Here in Wisconsin, we see ourselves as more than a state in play. When it comes to politics, we are not merely a “toss up” or metaphorical battleground state. We are an actual battleground.
Wisconsin has become the Bleeding Kansas of our political civil war. The open question is whether we are now the Ardennes Forest of Obama’s last gasp defense of the Progressive Millennium.
Following Governor Scott Walker’s collective bargaining reforms in early 2011, our capitol has been occupied by mobs resembling refugees of the Sixties channeling the ghosts of the Wobblies. We have seen legislators fleeing the state and justices of our state supreme court scuffling in their offices. We have been subjected to a seemingly endless series of recall elections. Our governor’s reforms are entangled in the ministrations of judges from Madison – a polity roughly equivalent to Berkeley without the funk of the San Francisco Bay. Think Bulgaria and not Greece.

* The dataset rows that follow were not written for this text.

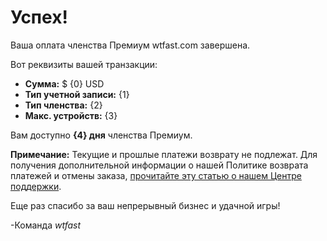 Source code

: # Успех! 
Ваша оплата членства Премиум wtfast.com завершена. 

Вот реквизиты вашей транзакции:

* **Сумма:** $ {0} USD
* **Тип учетной записи:** {1}
* **Тип членства:** {2}
* **Макс. устройств:** {3}

Вам доступно **{4} дня** членства Премиум.  

**Примечание:** Текущие и прошлые платежи возврату не подлежат. Для получения дополнительной информации о нашей Политике возврата платежей и отмены заказа, [прочитайте эту статью о нашем Центре поддержки](https://wtfast.zendesk.com/hc/en-us/articles/210389223-Refund-and-Cancellation-Policy-).

Еще раз спасибо за ваш непрерывный бизнес и удачной игры!

-Команда *wtfast*
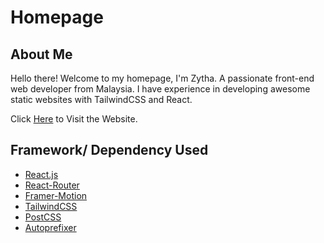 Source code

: # Homepage

## About Me
Hello there! Welcome to my homepage, I'm Zytha. A passionate front-end web developer from Malaysia. I have experience in developing awesome static websites with TailwindCSS and React.

Click [Here](https://www.zytha.ml) to Visit the Website.

## Framework/ Dependency Used
- [React.js](https://reactjs.org)
- [React-Router](https://reactrouter.com/)
- [Framer-Motion](https://framer.com/motion)
- [TailwindCSS](https://tailwindcss.com)
- [PostCSS](https://postcss.org/)
- [Autoprefixer](https://github.com/postcss/autoprefixer) 
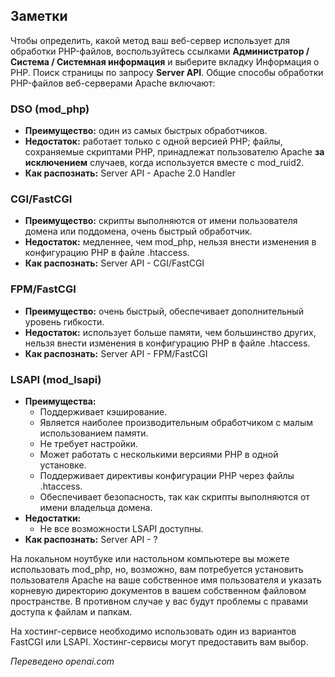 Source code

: <!-- Filename: J4.x:Apache_PHP_Handler / Display title: Обработчики Apache PHP -->

## Заметки

Чтобы определить, какой метод ваш веб-сервер использует для обработки PHP-файлов,
воспользуйтесь ссылками **Администратор / Система / Системная информация** и выберите вкладку Информация о PHP. Поиск страницы по запросу **Server API**. Общие способы
обработки PHP-файлов веб-серверами Apache включают:

### DSO (mod_php)

- **Преимущество:** один из самых быстрых обработчиков.
- **Недостаток:** работает только с одной версией PHP; файлы, сохраняемые
  скриптами PHP, принадлежат пользователю Apache **за исключением** случаев,
  когда используется вместе с mod_ruid2.
- **Как распознать:** Server API - Apache 2.0 Handler

### CGI/FastCGI

- **Преимущество:** скрипты выполняются от имени пользователя домена или поддомена, очень быстрый
  обработчик.
- **Недостаток:** медленнее, чем mod_php, нельзя внести изменения в конфигурацию PHP
  в файле .htaccess.
- **Как распознать:** Server API - CGI/FastCGI

### FPM/FastCGI

- **Преимущество:** очень быстрый, обеспечивает дополнительный уровень гибкости.
- **Недостаток:** использует больше памяти, чем большинство других, нельзя внести
  изменения в конфигурацию PHP в файле .htaccess.
- **Как распознать:** Server API - FPM/FastCGI

### LSAPI (mod_lsapi)

- **Преимущества:**
   - Поддерживает кэширование.
   - Является наиболее производительным обработчиком с малым использованием памяти.
   - Не требует настройки.
   - Может работать с несколькими версиями PHP в одной установке.
   - Поддерживает директивы конфигурации PHP через файлы .htaccess.
   - Обеспечивает безопасность, так как скрипты выполняются от имени владельца домена.
- **Недостатки:**
   - Не все возможности LSAPI доступны.
- **Как распознать:** Server API - ?

На локальном ноутбуке или настольном компьютере вы можете использовать mod_php, но, возможно,
вам потребуется установить пользователя Apache на ваше собственное имя пользователя и указать корневую директорию документов
в вашем собственном файловом пространстве. В противном случае у вас будут проблемы с правами доступа к файлам и папкам.

На хостинг-сервисе необходимо использовать один из вариантов FastCGI или LSAPI.
Хостинг-сервисы могут предоставить вам выбор.

*Переведено openai.com*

There is a conceit among the left here. They see Wisconsin as the natural home of progressivism and the righteous legacy of Fighting Bob LaFollette. The state was an historic leader in extending collective bargaining to public employment. The University of Wisconsin has long been one of the key intellectual homes of the officious intermeddler, and the city of Milwaukee had a socialist mayor – we’re talking admitted socialists running under the party label – as recently as 1960. Today, you can’t find that kind of thing outside Vermont.

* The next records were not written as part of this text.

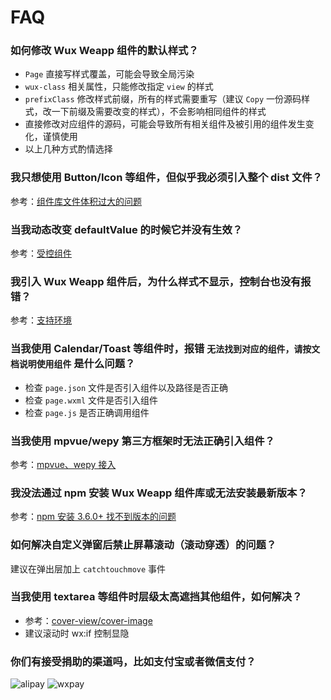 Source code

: # FAQ

### 如何修改 Wux Weapp 组件的默认样式？

- `Page` 直接写样式覆盖，可能会导致全局污染
- `wux-class` 相关属性，只能修改指定 `view` 的样式
- `prefixClass` 修改样式前缀，所有的样式需要重写（建议 `Copy` 一份源码样式，改一下前缀及需要改变的样式），不会影响相同组件的样式
- 直接修改对应组件的源码，可能会导致所有相关组件及被引用的组件发生变化，谨慎使用
- 以上几种方式酌情选择

### 我只想使用 Button/Icon 等组件，但似乎我必须引入整个 dist 文件？

参考：[组件库文件体积过大的问题](quickstart.md)

### 当我动态改变 defaultValue 的时候它并没有生效？

参考：[受控组件](controlled.md)

### 我引入 Wux Weapp 组件后，为什么样式不显示，控制台也没有报错？

参考：[支持环境](introduce.md)

### 当我使用 Calendar/Toast 等组件时，报错 `无法找到对应的组件，请按文档说明使用组件` 是什么问题？

- 检查 `page.json` 文件是否引入组件以及路径是否正确
- 检查 `page.wxml` 文件是否引入组件
- 检查 `page.js` 是否正确调用组件

### 当我使用 mpvue/wepy 第三方框架时无法正确引入组件？

参考：[mpvue、wepy 接入](https://github.com/wux-weapp/wux-weapp/issues/197)

### 我没法通过 npm 安装 Wux Weapp 组件库或无法安装最新版本？

参考：[npm 安装 3.6.0+ 找不到版本的问题](https://github.com/wux-weapp/wux-weapp/issues/265)

### 如何解决自定义弹窗后禁止屏幕滚动（滚动穿透）的问题？

建议在弹出层加上 `catchtouchmove` 事件

### 当我使用 textarea 等组件时层级太高遮挡其他组件，如何解决？

- 参考：[cover-view/cover-image](https://developers.weixin.qq.com/miniprogram/dev/component/cover-view.html)
- 建议滚动时 wx:if 控制显隐

### 你们有接受捐助的渠道吗，比如支付宝或者微信支付？

![alipay](http://cdn.skyvow.cn/alipay.jpg ':size=256')
![wxpay](http://cdn.skyvow.cn/wxpay.jpg ':size=256')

So you can imagine the horror – the reflexive disgust – with which our friends on the left regard the prospect that we are about to become known as the land of Scott Walker and Paul Ryan. It is not simply that Walker and Ryan are conservatives, but that that they are conservatives who aim directly at what the left thought was settled. Collective bargaining, Walker argues, is not the apex of economic justice. Our sclerotic system of entitlements, Ryan explains, cannot be maintained. For the left here, the two represent the very real possibility that Wisconsin is about to have an outsized role in killing what it played a disproportionate role in starting. Both must be destroyed.

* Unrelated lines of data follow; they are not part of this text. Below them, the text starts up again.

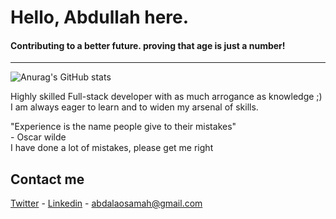 
# <b>Hello, Abdullah here.</b> <br>
#### Contributing to a better future. proving that age is just a number!
<hr>

![Anurag's GitHub stats](https://github-readme-stats.vercel.app/api?username=abdalaosama&show_icons=true&theme=radical)

Highly skilled Full-stack developer with as much arrogance as knowledge ;) <br>I am always eager to learn and to widen my arsenal of skills.

"Experience is the name people give to their mistakes"<br>                                                    - Oscar wilde<br>
I have done a lot of mistakes, please get me right<br>

## Contact me

[Twitter](https://twitter.com/Abdallah__Osama) - 
[Linkedin](https://www.linkedin.com/in/abdullah-osamah/) - 
abdalaosamah@gmail.com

Wisconsin progressives have, over the past eighteen months, gathered all of their resources and enlisted unprecedented levels of national support to drive a stake in the heart of this threat. So far, they have lost. Walker defeated the recall by a margin greater than that by which he was elected in 2010. He lost control of the Wisconsin Senate only because state recall laws allowed the Democrats to cherry pick vulnerable Republicans. No one doubts that the state senate will return to Republican control next week.
Could Wisconsin progressives lose again? Here are the facts. A Republican presidential candidate has not carried Wisconsin since 1984. Barack Obama defeated John McCain by fourteen points. This is not supposed to be a state that the Democrats have to worry about.
But, still, while the state has been faithfully blue in presidential elections, the margins of victory for Al Gore in 2000 and John Kerry in 2004 were razor thin.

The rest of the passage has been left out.